Howell's grammar, A Grammar of the Classical Arabic Language, Translated and Compiled from the Works of the Most Approved Native or Naturalized Authorities, was composed as an amalgamation of every significant Classical text of grammar, from the early Islamic period, authored between the 8th and 13th centuries. It is set apart from other Classical Arabic grammars written in English by virtue of its inclusion of the discussions and debates that circulated among Classical Arabic grammarians and lexicologists with regard to syntactic rules and morphology. It covers with considerable detail the topics of Incorporation (الإدغام) and of Imāla (الإمالة) that seldom feature in comparable works.

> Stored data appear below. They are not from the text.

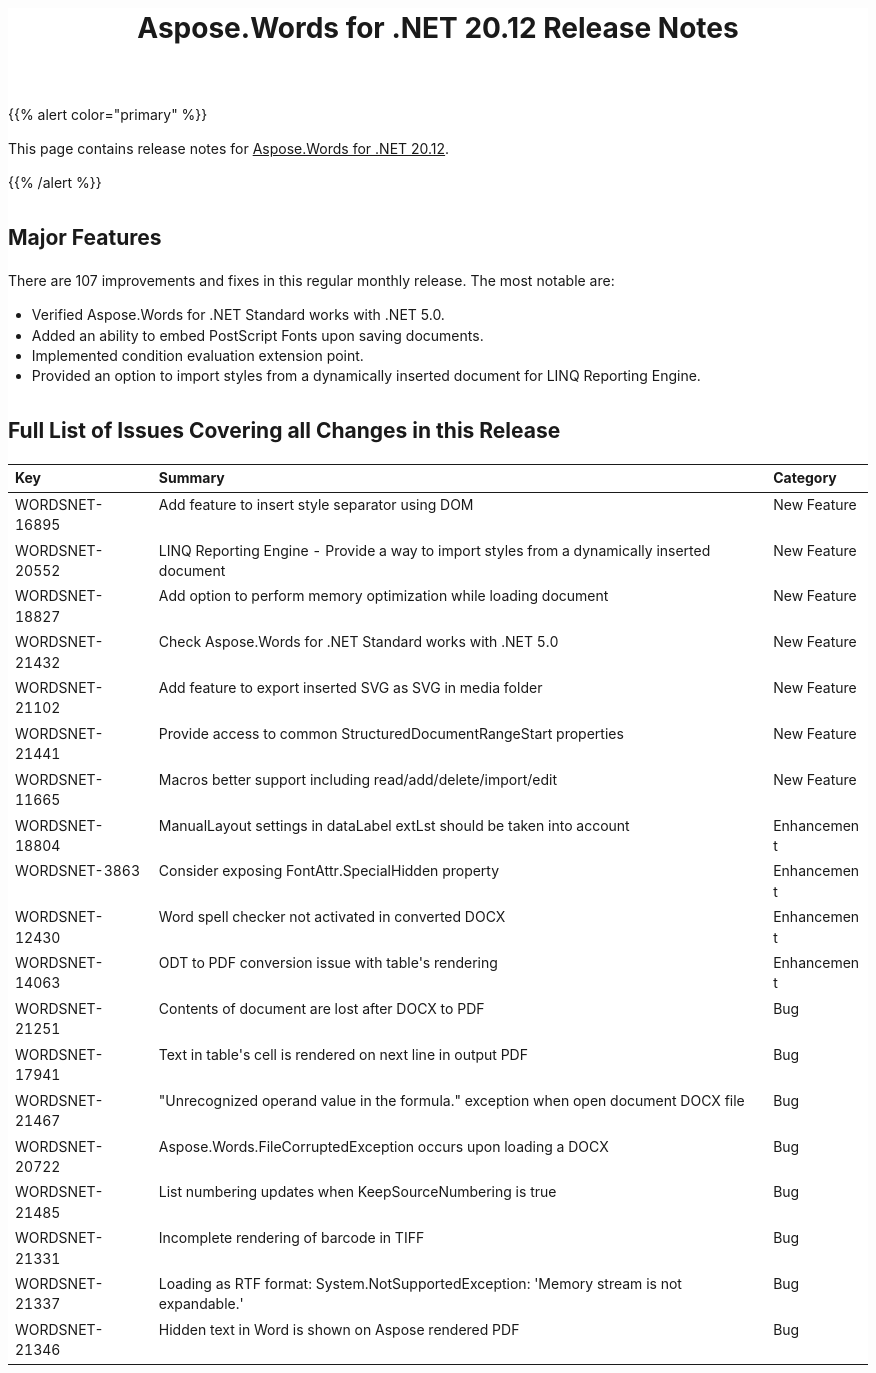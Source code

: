 ﻿---
title: Aspose.Words for .NET 20.12 Release Notes
articleTitle: Aspose.Words for .NET 20.12 Release Notes
linktitle: Aspose.Words for .NET 20.12 Release Notes
description: "Aspose.Words for .NET 20.12 Release Notes – the latest updates and fixes."
type: docs
weight: 1
url: /net/aspose-words-for-net-20-12-release-notes/
---

{{% alert color="primary" %}}

This page contains release notes for [Aspose.Words for .NET 20.12](https://downloads.aspose.com/words/net/new-releases/aspose.words-for-.net-20.12/).

{{% /alert %}}

## Major Features

There are 107 improvements and fixes in this regular monthly release. The most notable are:

- Verified Aspose.Words for .NET Standard works with .NET 5.0.
- Added an ability to embed PostScript Fonts upon saving documents.
- Implemented condition evaluation extension point.
- Provided an option to import styles from a dynamically inserted document for LINQ Reporting Engine.

## Full List of Issues Covering all Changes in this Release

|Key|Summary|Category|
| :- | :- | :- |
| WORDSNET-16895 | Add feature to insert style separator using   DOM | New Feature |
| WORDSNET-20552 | LINQ Reporting Engine - Provide a way to import styles from a dynamically   inserted document | New Feature |
| WORDSNET-18827 | Add option to perform memory optimization while loading document | New Feature |
| WORDSNET-21432 | Check Aspose.Words for .NET Standard works with .NET 5.0 | New Feature |
| WORDSNET-21102 | Add feature to export inserted SVG as SVG in media folder | New Feature |
| WORDSNET-21441 | Provide access to common StructuredDocumentRangeStart properties | New Feature |
| WORDSNET-11665 | Macros better support including read/add/delete/import/edit | New Feature |
| WORDSNET-18804 | ManualLayout settings in dataLabel extLst should be taken into account | Enhancement |
| WORDSNET-3863 | Consider exposing FontAttr.SpecialHidden property | Enhancement |
| WORDSNET-12430 | Word spell checker not activated in converted DOCX | Enhancement |
| WORDSNET-14063 | ODT to PDF conversion issue with table's rendering | Enhancement |
| WORDSNET-21251 | Contents of document are lost after DOCX to PDF | Bug |
| WORDSNET-17941 | Text in table's cell is rendered on next line in output PDF | Bug |
| WORDSNET-21467 | "Unrecognized operand value in the formula." exception when   open document DOCX file | Bug |
| WORDSNET-20722 | Aspose.Words.FileCorruptedException occurs upon loading a DOCX | Bug |
| WORDSNET-21485 | List numbering updates when KeepSourceNumbering is true | Bug |
| WORDSNET-21331 | Incomplete rendering of barcode in TIFF | Bug |
| WORDSNET-21337 | Loading as RTF format: System.NotSupportedException: 'Memory stream is   not expandable.' | Bug |
| WORDSNET-21346 | Hidden text in Word is shown on Aspose rendered PDF | Bug |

Owing to the sheer bulk of Howell's grammar, the work was published as fasciculi over a period of 31 years; the first fasciculus being published in 1880, and the last in 1911. As regards pagination, the work is divided into 2 volumes that were issued as 6 fasciculi in total. Including all appendices, frontal matter, notes, and parsing perusals, the work is constituted of more than 4000 pages.

The work has long since been out of print, although, several publishers offer printed copies of scanned versions on demand.

Several websites offer, for download, versions in pdf format of Howell's grammar.

Three original prints are known to exist: one in the British Library of London, one in the Bodleian Library of the University of Oxford, and one in the library of the University of Toronto.